### TASK OBJECTIVE
Determine how many lines in the records below include the word "will" and output that number alone.

[Collected data]
⁂

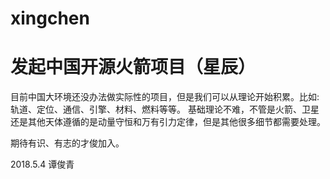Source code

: # xingchen

# 发起中国开源火箭项目（星辰）
目前中国大环境还没办法做实际性的项目，但是我们可以从理论开始积累。比如:轨道、定位、通信、引擎、材料、燃料等等。
基础理论不难，不管是火箭、卫星还是其他天体遵循的是动量守恒和万有引力定律，但是其他很多细节都需要处理。

期待有识、有志的才俊加入。

2018.5.4 谭俊青

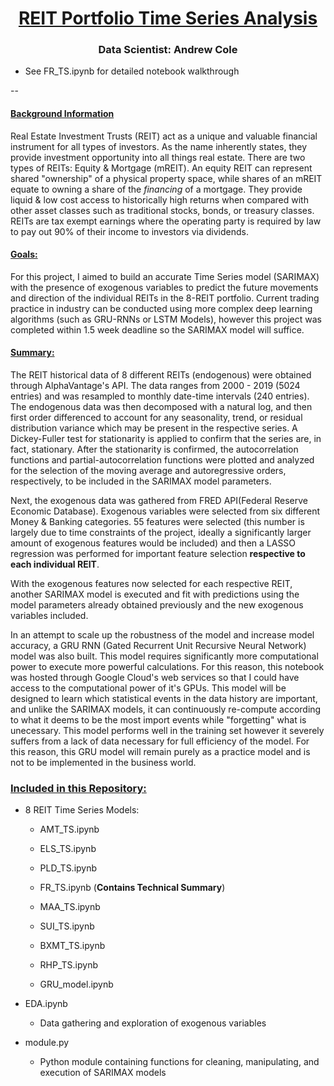 # <center><ins>REIT Portfolio Time Series Analysis<ins/><center/>
### <center>Data Scientist: Andrew Cole<center/>





- See FR_TS.ipynb for detailed notebook walkthrough




--
#### <ins>Background Information<ins/>
Real Estate Investment Trusts (REIT) act as a unique and valuable financial instrument for all types of investors. As the name inherently states, they provide investment opportunity into all things real estate. There are two types of REITs: Equity & Mortgage (mREIT). An equity REIT can represent shared "ownership" of a physical property space, while shares of an mREIT equate to owning a share of the *financing* of a mortgage. They provide liquid & low cost access to historically high returns when compared with other asset classes such as traditional stocks, bonds, or treasury classes. REITs are tax exempt earnings where the operating party is required by law to pay out 90% of their income to investors via dividends.

#### <ins>Goals:<ins/>
For this project, I aimed to build an accurate Time Series model (SARIMAX) with the presence of exogenous variables to predict the future movements and direction of the individual REITs in the 8-REIT portfolio. Current trading practice in industry can be conducted using more complex deep learning algorithms (such as GRU-RNNs or LSTM Models), however this project was completed within 1.5 week deadline so the SARIMAX model will suffice.

#### <ins>Summary:<ins/>
The REIT historical data of 8 different REITs (endogenous) were obtained through AlphaVantage's API. The data ranges from 2000 - 2019 (5024 entries) and was resampled to monthly date-time intervals (240 entries). The endogenous data was then decomposed with a natural log, and then first order differenced to account for any seasonality, trend, or residual distribution variance which may be present in the respective series. A Dickey-Fuller test for stationarity is applied to confirm that the series are, in fact, stationary. After the stationarity is confirmed, the autocorrelation functions and partial-autocorrelation functions were plotted and analyzed for the selection of the moving average and autoregressive orders, respectively, to be included in the SARIMAX model parameters.

Next, the exogenous data was gathered from FRED API(Federal Reserve Economic Database). Exogenous variables were selected from six different Money & Banking categories. 55 features were selected (this number is largely due to time constraints of the project, ideally a significantly larger amount of exogenous features would be included) and then a LASSO regression was performed for important feature selection **respective to each individual REIT**.

With the exogenous features now selected for each respective REIT, another SARIMAX model is executed and fit with predictions using the model parameters already obtained previously and the new exogenous variables included.

In an attempt to scale up the robustness of the model and increase model accuracy, a GRU RNN (Gated Recurrent Unit Recursive Neural Network) model was also built. This model requires significantly more computational power to execute more powerful calculations. For this reason, this notebook was hosted through Google Cloud's web services so that I could have access to the computational power of it's GPUs. This model will be designed to learn which statistical events in the data history are important, and unlike the SARIMAX models, it can continuously re-compute according to  what it deems to be the most import events while "forgetting" what is unecessary. This model performs well in the training set however it severely suffers from a lack of data necessary for full efficiency of the model. For this reason, this GRU model will remain purely as a practice model and is not to be implemented in the business world.

### <ins>Included in this Repository:<ins/>
- 8 REIT Time Series Models:
    - AMT_TS.ipynb
    - ELS_TS.ipynb
    - PLD_TS.ipynb
    - FR_TS.ipynb (**Contains Technical Summary**)
    - MAA_TS.ipynb
    - SUI_TS.ipynb
    - BXMT_TS.ipynb
    - RHP_TS.ipynb
    
    - GRU_model.ipynb


- EDA.ipynb
  - Data gathering and exploration of exogenous variables


- module.py
  - Python module containing functions for cleaning, manipulating, and execution of SARIMAX models
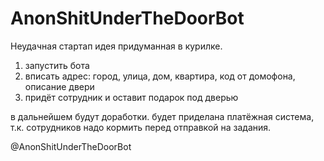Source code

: # AnonShitUnderTheDoorBot



Неудачная стартап идея придуманная в курилке. 
1. запустить бота 
2. вписать адрес: город, улица, дом, квартира, код от домофона, описание двери 
3. придёт сотрудник и оставит подарок под дверью


в дальнейшем будут доработки. будет приделана платёжная система, т.к. сотрудников надо кормить перед отправкой на задания.






@AnonShitUnderTheDoorBot
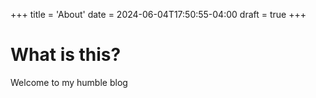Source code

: +++
title = 'About'
date = 2024-06-04T17:50:55-04:00
draft = true
+++
# What is this?

Welcome to my humble blog
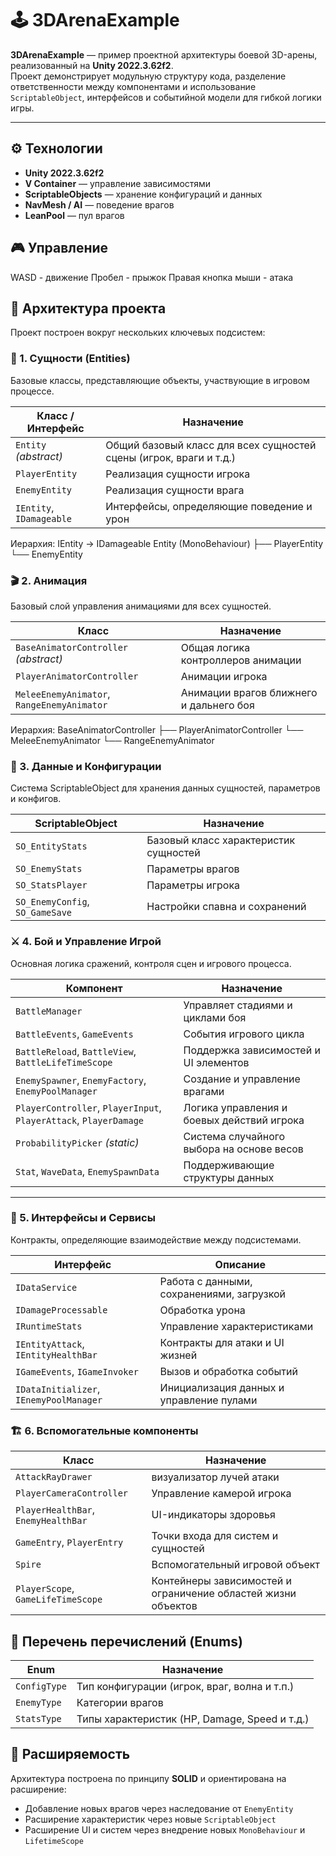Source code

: # 🕹️ 3DArenaExample

**3DArenaExample** — пример проектной архитектуры боевой 3D-арены, реализованный на **Unity 2022.3.62f2**.  
Проект демонстрирует модульную структуру кода, разделение ответственности между компонентами и использование `ScriptableObject`, интерфейсов и событийной модели для гибкой логики игры.

---

## ⚙️ Технологии

- **Unity 2022.3.62f2**
- **V Container** — управление зависимостями
- **ScriptableObjects** — хранение конфигураций и данных
- **NavMesh / AI** — поведение врагов
- **LeanPool** — пул врагов

## 🎮 Управление

WASD - движение
Пробел - прыжок
Правая кнопка мыши - атака

## 🧩 Архитектура проекта

Проект построен вокруг нескольких ключевых подсистем:

### 🧱 1. Сущности (Entities)

Базовые классы, представляющие объекты, участвующие в игровом процессе.

| Класс / Интерфейс | Назначение |
|--------------------|------------|
| `Entity` *(abstract)* | Общий базовый класс для всех сущностей сцены (игрок, враги и т.д.) |
| `PlayerEntity` | Реализация сущности игрока |
| `EnemyEntity` | Реализация сущности врага |
| `IEntity`, `IDamageable` | Интерфейсы, определяющие поведение и урон |

Иерархия:
IEntity → IDamageable
Entity (MonoBehaviour)
├── PlayerEntity
└── EnemyEntity

### 🎬 2. Анимация

Базовый слой управления анимациями для всех сущностей.

| Класс | Назначение |
|-------|-------------|
| `BaseAnimatorController` *(abstract)* | Общая логика контроллеров анимации |
| `PlayerAnimatorController` | Анимации игрока |
| `MeleeEnemyAnimator`, `RangeEnemyAnimator` | Анимации врагов ближнего и дальнего боя |

Иерархия:
BaseAnimatorController
├── PlayerAnimatorController
└── MeleeEnemyAnimator
└── RangeEnemyAnimator

### 💾 3. Данные и Конфигурации

Система ScriptableObject для хранения данных сущностей, параметров и конфигов.

| ScriptableObject | Назначение |
|------------------|-------------|
| `SO_EntityStats` | Базовый класс характеристик сущностей |
| `SO_EnemyStats` | Параметры врагов |
| `SO_StatsPlayer` | Параметры игрока |
| `SO_EnemyConfig`, `SO_GameSave` | Настройки спавна и сохранений |

### ⚔️ 4. Бой и Управление Игрой

Основная логика сражений, контроля сцен и игрового процесса.

| Компонент | Назначение |
|------------|------------|
| `BattleManager` | Управляет стадиями и циклами боя |
| `BattleEvents`, `GameEvents` | События игрового цикла |
| `BattleReload`, `BattleView`, `BattleLifeTimeScope` | Поддержка зависимостей и UI элементов |
| `EnemySpawner`, `EnemyFactory`, `EnemyPoolManager` | Создание и управление врагами |
| `PlayerController`, `PlayerInput`, `PlayerAttack`, `PlayerDamage` | Логика управления и боевых действий игрока |
| `ProbabilityPicker` *(static)* | Система случайного выбора на основе весов |
| `Stat`, `WaveData`, `EnemySpawnData` | Поддерживающие структуры данных |

---

### 🧠 5. Интерфейсы и Сервисы

Контракты, определяющие взаимодействие между подсистемами.

| Интерфейс | Описание |
|------------|-----------|
| `IDataService` | Работа с данными, сохранениями, загрузкой |
| `IDamageProcessable` | Обработка урона |
| `IRuntimeStats` | Управление характеристиками |
| `IEntityAttack`, `IEntityHealthBar` | Контракты для атаки и UI жизней |
| `IGameEvents`, `IGameInvoker` | Вызов и обработка событий |
| `IDataInitializer`, `IEnemyPoolManager` | Инициализация данных и управление пулами |


### 🏗️ 6. Вспомогательные компоненты

| Класс | Назначение |
|--------|-------------|
| `AttackRayDrawer` | визуализатор лучей атаки |
| `PlayerCameraController` | Управление камерой игрока |
| `PlayerHealthBar`, `EnemyHealthBar` | UI-индикаторы здоровья |
| `GameEntry`, `PlayerEntry` | Точки входа для систем и сущностей |
| `Spire` | Вспомогательный игровой объект |
| `PlayerScope`, `GameLifeTimeScope` | Контейнеры зависимостей и ограничение областей жизни объектов |


## 🧮 Перечень перечислений (Enums)

| Enum | Назначение |
|-------|-------------|
| `ConfigType` | Тип конфигурации (игрок, враг, волна и т.п.) |
| `EnemyType` | Категории врагов |
| `StatsType` | Типы характеристик (HP, Damage, Speed и т.д.) |


## 🧰 Расширяемость

Архитектура построена по принципу **SOLID** и ориентирована на расширение:
- Добавление новых врагов через наследование от `EnemyEntity`
- Расширение характеристик через новые `ScriptableObject`
- Расширение UI и систем через внедрение новых `MonoBehaviour` и `LifetimeScope`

⁂

### EXERCISE OUTPUT
2